Collect all lines containing the word "tools" from the data.

Collected data
*** Begin section ***
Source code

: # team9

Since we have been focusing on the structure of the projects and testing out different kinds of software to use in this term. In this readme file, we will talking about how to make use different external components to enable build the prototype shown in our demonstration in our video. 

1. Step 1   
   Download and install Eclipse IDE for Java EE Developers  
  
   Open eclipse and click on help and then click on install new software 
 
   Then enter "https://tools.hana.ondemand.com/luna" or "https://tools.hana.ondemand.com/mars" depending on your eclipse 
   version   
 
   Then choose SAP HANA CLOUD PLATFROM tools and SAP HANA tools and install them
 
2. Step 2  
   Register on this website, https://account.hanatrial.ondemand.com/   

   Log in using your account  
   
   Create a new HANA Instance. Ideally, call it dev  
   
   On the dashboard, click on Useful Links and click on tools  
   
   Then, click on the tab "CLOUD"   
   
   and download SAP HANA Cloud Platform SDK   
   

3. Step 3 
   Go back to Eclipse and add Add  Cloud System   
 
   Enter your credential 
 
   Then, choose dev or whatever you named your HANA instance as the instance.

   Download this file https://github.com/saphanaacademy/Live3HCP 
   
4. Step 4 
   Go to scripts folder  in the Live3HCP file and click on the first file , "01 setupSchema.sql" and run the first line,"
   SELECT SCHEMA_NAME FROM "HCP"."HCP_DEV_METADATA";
*** End section ***
#### Output for this exercise
   Then enter "https://tools.hana.ondemand.com/luna" or "https://tools.hana.ondemand.com/mars" depending on your eclipse 
   Then choose SAP HANA CLOUD PLATFROM tools and SAP HANA tools and install them
   On the dashboard, click on Useful Links and click on tools  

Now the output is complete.